Start at the first line of the listing below. Write out each line exactly, stopping after the one that contains "The de Bruijn".
* * * * *
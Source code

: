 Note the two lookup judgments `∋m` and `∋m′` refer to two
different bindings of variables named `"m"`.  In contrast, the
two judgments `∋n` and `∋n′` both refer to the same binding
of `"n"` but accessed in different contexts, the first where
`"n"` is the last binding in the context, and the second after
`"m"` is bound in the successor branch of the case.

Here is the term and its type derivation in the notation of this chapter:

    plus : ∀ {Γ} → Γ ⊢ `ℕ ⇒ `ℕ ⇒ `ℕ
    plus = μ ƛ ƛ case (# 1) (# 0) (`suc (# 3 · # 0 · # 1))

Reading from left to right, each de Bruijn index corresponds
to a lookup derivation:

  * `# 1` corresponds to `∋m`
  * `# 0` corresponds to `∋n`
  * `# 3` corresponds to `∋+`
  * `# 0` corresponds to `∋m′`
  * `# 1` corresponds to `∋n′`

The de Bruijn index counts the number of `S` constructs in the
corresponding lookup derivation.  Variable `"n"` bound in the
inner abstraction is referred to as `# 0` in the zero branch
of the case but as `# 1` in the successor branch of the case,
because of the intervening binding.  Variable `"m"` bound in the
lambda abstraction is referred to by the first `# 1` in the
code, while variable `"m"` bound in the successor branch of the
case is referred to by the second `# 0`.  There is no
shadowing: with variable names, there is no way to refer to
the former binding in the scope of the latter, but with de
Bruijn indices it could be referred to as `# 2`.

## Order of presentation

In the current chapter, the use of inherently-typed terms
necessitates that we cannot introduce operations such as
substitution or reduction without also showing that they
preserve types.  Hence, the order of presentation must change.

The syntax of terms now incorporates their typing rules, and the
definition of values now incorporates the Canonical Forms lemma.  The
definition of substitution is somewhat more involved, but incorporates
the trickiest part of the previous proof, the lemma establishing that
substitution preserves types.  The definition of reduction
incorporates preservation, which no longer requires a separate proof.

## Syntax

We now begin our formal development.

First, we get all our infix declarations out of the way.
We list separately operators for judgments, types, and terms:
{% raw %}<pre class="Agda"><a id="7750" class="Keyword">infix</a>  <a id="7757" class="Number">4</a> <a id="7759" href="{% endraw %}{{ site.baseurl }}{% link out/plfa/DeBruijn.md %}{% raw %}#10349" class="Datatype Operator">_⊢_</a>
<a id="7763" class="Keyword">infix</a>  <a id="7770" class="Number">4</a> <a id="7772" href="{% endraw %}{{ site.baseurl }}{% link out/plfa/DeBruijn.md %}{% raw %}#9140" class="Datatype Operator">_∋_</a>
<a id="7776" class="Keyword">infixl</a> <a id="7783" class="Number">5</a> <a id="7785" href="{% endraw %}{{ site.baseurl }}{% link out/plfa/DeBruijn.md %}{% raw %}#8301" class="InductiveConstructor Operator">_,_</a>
* * * * *
**RESULT OF THIS EXERCISE**
Source code

: Note the two lookup judgments `∋m` and `∋m′` refer to two
different bindings of variables named `"m"`.  In contrast, the
two judgments `∋n` and `∋n′` both refer to the same binding
of `"n"` but accessed in different contexts, the first where
`"n"` is the last binding in the context, and the second after
`"m"` is bound in the successor branch of the case.

Here is the term and its type derivation in the notation of this chapter:

    plus : ∀ {Γ} → Γ ⊢ `ℕ ⇒ `ℕ ⇒ `ℕ
    plus = μ ƛ ƛ case (# 1) (# 0) (`suc (# 3 · # 0 · # 1))

Reading from left to right, each de Bruijn index corresponds
to a lookup derivation:

  * `# 1` corresponds to `∋m`
  * `# 0` corresponds to `∋n`
  * `# 3` corresponds to `∋+`
  * `# 0` corresponds to `∋m′`
  * `# 1` corresponds to `∋n′`

The de Bruijn index counts the number of `S` constructs in the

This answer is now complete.